Since when, youngster? :-)
Agreeing with Jim to watch the ‘founding father’ myth — statistical methods change a lot still, it’s a very new field, and new ideas get passed around and used by one group and adopted by others if they’re useful and if the statisticians consulted agree it may be worth applying new methods to new kinds of data.
I’ve seen some mighty complicated statistical analysis plans.
For climate change, there are no groups, no test and control planets, no pre- and post-treatment comparisons.
But the data are often paleo and point source records for comparisons.

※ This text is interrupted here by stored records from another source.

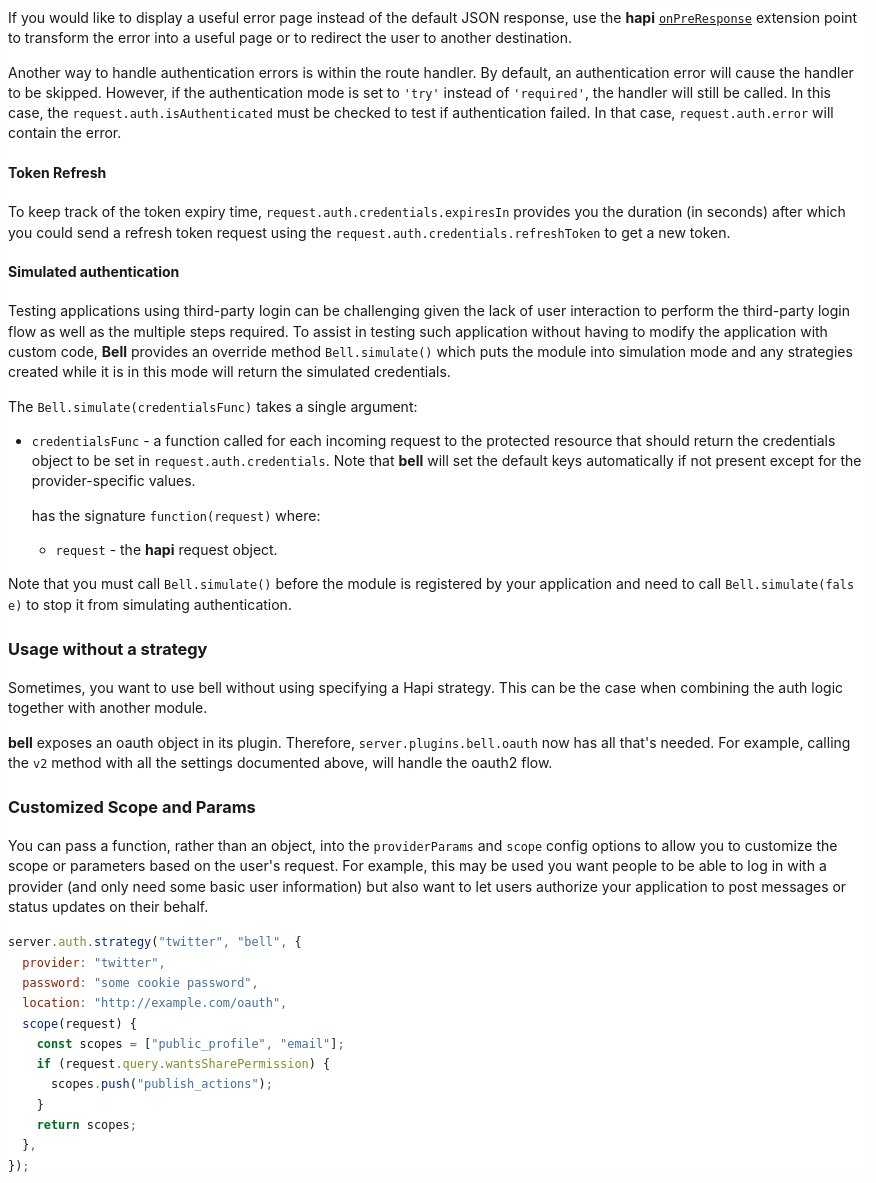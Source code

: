 If you would like to display a useful error page instead of the default JSON response, use the
**hapi** [`onPreResponse`](https://hapi.dev/api#error-transformation) extension point to transform
the error into a useful page or to redirect the user to another destination.

Another way to handle authentication errors is within the route handler. By default, an
authentication error will cause the handler to be skipped. However, if the authentication mode is
set to `'try'` instead of `'required'`, the handler will still be called. In this case, the
`request.auth.isAuthenticated` must be checked to test if authentication failed. In that case,
`request.auth.error` will contain the error.

#### Token Refresh

To keep track of the token expiry time, `request.auth.credentials.expiresIn` provides you the
duration (in seconds) after which you could send a refresh token request using the
`request.auth.credentials.refreshToken` to get a new token.

#### Simulated authentication

Testing applications using third-party login can be challenging given the lack of user interaction
to perform the third-party login flow as well as the multiple steps required. To assist in testing
such application without having to modify the application with custom code, **Bell** provides an
override method `Bell.simulate()` which puts the module into simulation mode and any strategies
created while it is in this mode will return the simulated credentials.

The `Bell.simulate(credentialsFunc)` takes a single argument:

- `credentialsFunc` - a function called for each incoming request to the protected resource that
  should return the credentials object to be set in `request.auth.credentials`. Note that **bell**
  will set the default keys automatically if not present except for the provider-specific values.

  has the signature `function(request)` where:

  - `request` - the **hapi** request object.

Note that you must call `Bell.simulate()` before the module is registered by your application and
need to call `Bell.simulate(false)` to stop it from simulating authentication.

### Usage without a strategy

Sometimes, you want to use bell without using specifying a Hapi strategy. This can be the case when
combining the auth logic together with another module.

**bell** exposes an oauth object in its plugin. Therefore, `server.plugins.bell.oauth` now has all
that's needed. For example, calling the `v2` method with all the settings documented above, will
handle the oauth2 flow.

### Customized Scope and Params

You can pass a function, rather than an object, into the `providerParams` and `scope` config
options to allow you to customize the scope or parameters based on the user's request. For example,
this may be used you want people to be able to log in with a provider (and only need some basic
user information) but also want to let users authorize your application to post messages or status
updates on their behalf.

```js
server.auth.strategy("twitter", "bell", {
  provider: "twitter",
  password: "some cookie password",
  location: "http://example.com/oauth",
  scope(request) {
    const scopes = ["public_profile", "email"];
    if (request.query.wantsSharePermission) {
      scopes.push("publish_actions");
    }
    return scopes;
  },
});
```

I think y’all could restate the comparisons in really simple terms, here or somewhere, and begin to teach the rest of us some statistics.
Lotharsson says
Tim Curtin (as one example) provides an ongoing object lesson in the perils of that approach.
Radge Havers says
Does John Q. Public respond to statements that sound like they were made by Dr. Sheldon Cooper, and do they run to the scientific lit so they can jibber jabber about error bars?
How about something like, we know way beyond a reasonable doubt that human beings are causing the climate to warm too quickly. We know this has the potential to turn very ugly. Etc.
Or “proof enough”…
You ought to turn on your TVs and listen to the language aimed at certain segments of John Q. Public for technical matters: The Doctors, Dr. Oz… If they misestimated their audience by much, they’d probably be off the air already. And yes I know, it’s depressing.